**GIVEN RECORDS**:
•••

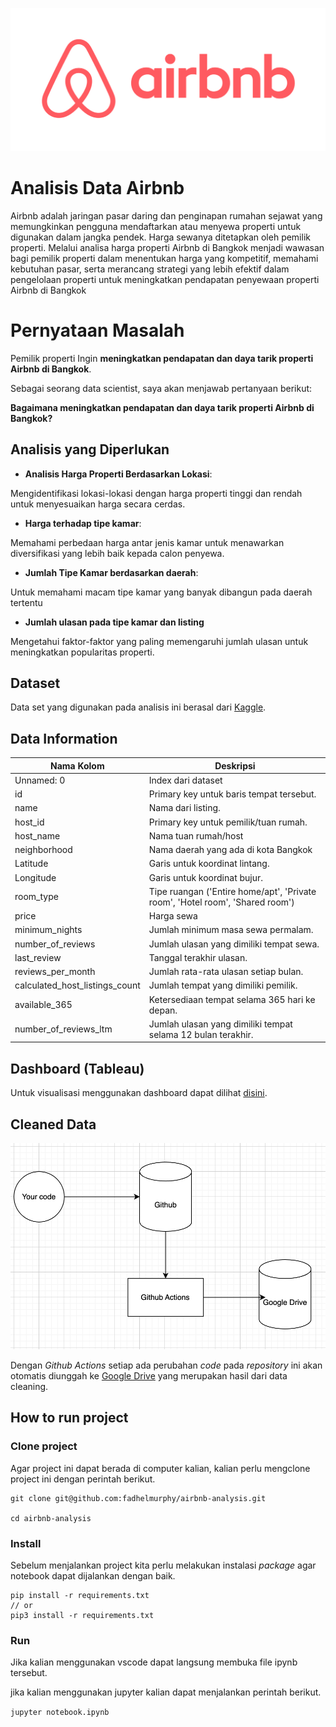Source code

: ![Airbnb](./img/airbnb.png)

# Analisis Data Airbnb

Airbnb adalah jaringan pasar daring dan penginapan rumahan sejawat yang memungkinkan pengguna mendaftarkan atau menyewa properti untuk digunakan dalam jangka pendek. Harga sewanya ditetapkan oleh pemilik properti. Melalui analisa harga properti Airbnb di Bangkok menjadi wawasan bagi pemilik properti dalam menentukan harga yang kompetitif, memahami kebutuhan pasar, serta merancang strategi yang lebih efektif dalam pengelolaan properti untuk meningkatkan pendapatan penyewaan properti Airbnb di Bangkok

# Pernyataan Masalah
Pemilik properti Ingin **meningkatkan pendapatan dan daya tarik properti Airbnb di Bangkok**. 

Sebagai seorang data scientist, saya akan menjawab pertanyaan berikut:

**Bagaimana meningkatkan pendapatan dan daya tarik properti Airbnb di Bangkok?**

## Analisis yang Diperlukan

- **Analisis Harga Properti Berdasarkan Lokasi**:

Mengidentifikasi lokasi-lokasi dengan harga properti tinggi dan rendah untuk menyesuaikan harga secara cerdas.
- **Harga terhadap tipe kamar**:

Memahami perbedaan harga antar jenis kamar untuk menawarkan diversifikasi yang lebih baik kepada calon penyewa.

- **Jumlah Tipe Kamar berdasarkan daerah**:

Untuk memahami macam tipe kamar yang banyak dibangun pada daerah tertentu

- **Jumlah ulasan pada tipe kamar dan listing**

Mengetahui faktor-faktor yang paling memengaruhi jumlah ulasan untuk meningkatkan popularitas properti.

## Dataset

Data set yang digunakan pada analisis ini berasal dari [Kaggle](https://www.kaggle.com/code/indraputra21/airbnb-data-extraction-and-visualizationhttps:/).

## Data Information



| Nama Kolom                           | Deskripsi                                                                                                                                              |
|--------------------------------------|--------------------------------------------------------------------------------------------------------------------------------------------------------|
| Unnamed: 0                           | Index dari dataset                                                                                                                                     |
| id                                   | Primary key untuk baris tempat tersebut.                                                                                                              |
| name                                 | Nama dari listing.                                                                                                                                     |
| host_id                              | Primary key untuk pemilik/tuan rumah.                                                                                                     |
| host_name                            | Nama tuan rumah/host                                                                                                         |
| neighborhood                         | Nama daerah yang ada di kota Bangkok                                                                             |
| Latitude                             | Garis untuk koordinat lintang.                                                                              |
| Longitude                            | Garis untuk koordinat bujur.                                                                                |
| room_type                            | Tipe ruangan ('Entire home/apt', 'Private room', 'Hotel room', 'Shared room')                                                 |
| price                                | Harga sewa                                                                                                     |
| minimum_nights                       | Jumlah minimum masa sewa permalam.                                                                          |
| number_of_reviews                    | Jumlah ulasan yang dimiliki tempat sewa.                                                                                                                     |
| last_review                          | Tanggal terakhir ulasan.                                                                                                                         |
| reviews_per_month                    | Jumlah rata-rata ulasan setiap bulan.                                                                     |
| calculated_host_listings_count       | Jumlah tempat yang dimiliki pemilik.                                                                  |
| available_365                        | Ketersediaan tempat selama 365 hari ke depan.                                                                                                            |
| number_of_reviews_ltm                | Jumlah ulasan yang dimiliki tempat selama 12 bulan terakhir.                                                                                           |


## Dashboard (Tableau)

Untuk visualisasi menggunakan dashboard dapat dilihat [disini](https://public.tableau.com/app/profile/fadhel.ijlal.falah8801/viz/Capstone_17030639284550/Dashboard?publish=yes).

## Cleaned Data

![](./img/ci:cd.png)

Dengan *Github Actions* setiap ada perubahan *code* pada *repository* ini akan otomatis diunggah ke [Google Drive](https://drive.google.com/drive/u/0/folders/1tkawfK96-JxqLFGSjdZUMnlCl5x06FHh) yang merupakan hasil dari data cleaning.

## How to run project

### Clone project

Agar project ini dapat berada di computer kalian, kalian perlu mengclone project ini dengan perintah berikut.

```
git clone git@github.com:fadhelmurphy/airbnb-analysis.git

cd airbnb-analysis
```

### Install

Sebelum menjalankan project kita perlu melakukan instalasi *package* agar notebook dapat dijalankan dengan baik.

```
pip install -r requirements.txt
// or
pip3 install -r requirements.txt
```

### Run

Jika kalian menggunakan vscode dapat langsung membuka file ipynb tersebut.

jika kalian menggunakan jupyter kalian dapat menjalankan perintah berikut.

`jupyter notebook.ipynb`
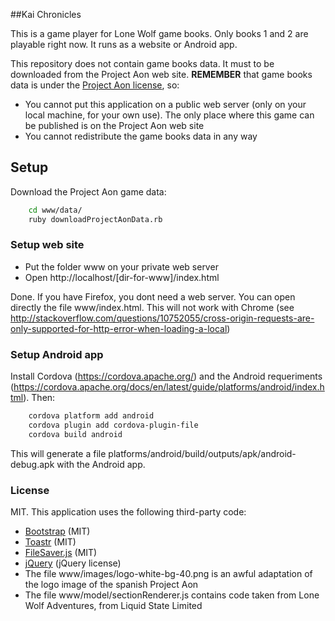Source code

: ##Kai Chronicles

This is a game player for Lone Wolf game books. Only books 1 and 2 are playable right
now. It runs as a website or Android app.

This repository does not contain game books data. It must to be downloaded from the 
Project Aon web site. **REMEMBER** that game books data is under the
[Project Aon license](https://www.projectaon.org/en/Main/License), so:

* You cannot put this application on a public web server (only on your local machine, for
  your own use). The only place where this game can be published is on the Project Aon 
  web site
* You cannot redistribute the game books data in any way

## Setup

Download the Project Aon game data:
```bash
    cd www/data/
    ruby downloadProjectAonData.rb
```

### Setup web site

* Put the folder www on your private web server
* Open http://localhost/[dir-for-www]/index.html

Done. If you have Firefox, you dont need a web server. You can open directly the 
file www/index.html. This will not work with Chrome (see 
http://stackoverflow.com/questions/10752055/cross-origin-requests-are-only-supported-for-http-error-when-loading-a-local)

### Setup Android app

Install Cordova (https://cordova.apache.org/) and the Android requeriments
(https://cordova.apache.org/docs/en/latest/guide/platforms/android/index.html). Then:
```bash
    cordova platform add android
    cordova plugin add cordova-plugin-file
    cordova build android
```

This will generate a file platforms/android/build/outputs/apk/android-debug.apk with the
Android app.

### License

MIT. This application uses the following third-party code:

* [Bootstrap](http://getbootstrap.com/) (MIT)
* [Toastr](https://github.com/CodeSeven/toastr) (MIT)
* [FileSaver.js](https://github.com/eligrey/FileSaver.js/) (MIT)
* [jQuery](https://jquery.com/) (jQuery license)
* The file www/images/logo-white-bg-40.png is an awful adaptation of the logo image of the 
  spanish Project Aon
* The file www/model/sectionRenderer.js contains code taken from Lone Wolf Adventures, 
  from Liquid State Limited
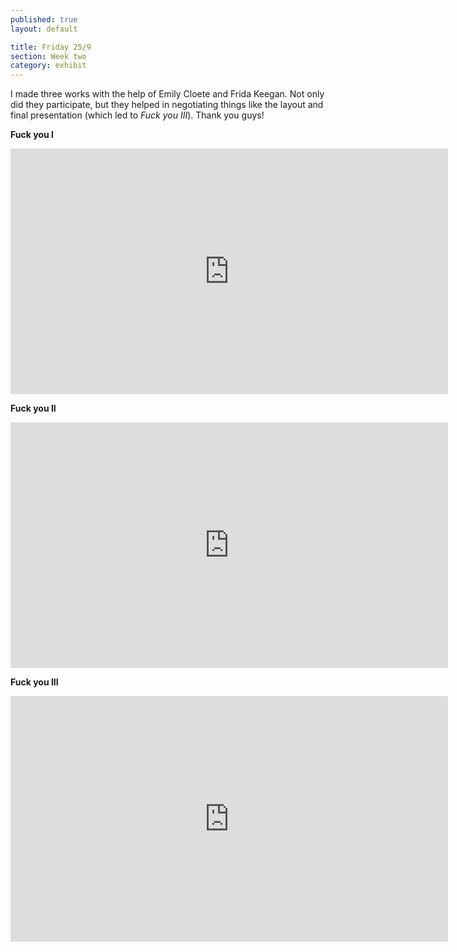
 ```yaml
---
published: true
layout: default

title: Friday 25/9
section: Week two
category: exhibit
---
```


I made three works with the help of Emily Cloete and Frida Keegan. Not only did they participate, but they helped in negotiating things like the layout and final presentation (which led to _Fuck you III_). Thank you guys!

**Fuck you I**
<br>
<iframe src="https://player.vimeo.com/video/140482114?color=ffffff&title=0&byline=0&portrait=0" width="700" height="393" frameborder="0" webkitallowfullscreen mozallowfullscreen allowfullscreen></iframe>

**Fuck you II**
<br>
<iframe src="https://player.vimeo.com/video/140491062?color=ffffff&title=0&byline=0&portrait=0" width="700" height="393" frameborder="0" webkitallowfullscreen mozallowfullscreen allowfullscreen></iframe>

**Fuck you III**
<br>
<iframe src="https://player.vimeo.com/video/140491062?color=ffffff&title=0&byline=0&portrait=0" width="700" height="393" frameborder="0" webkitallowfullscreen mozallowfullscreen allowfullscreen></iframe>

•••

**PROBLEM TO WORK ON**: Say how many lines of the entries hold the string "your". Nothing but the number should be given.

**RESPONSE TO THE TASK**: 3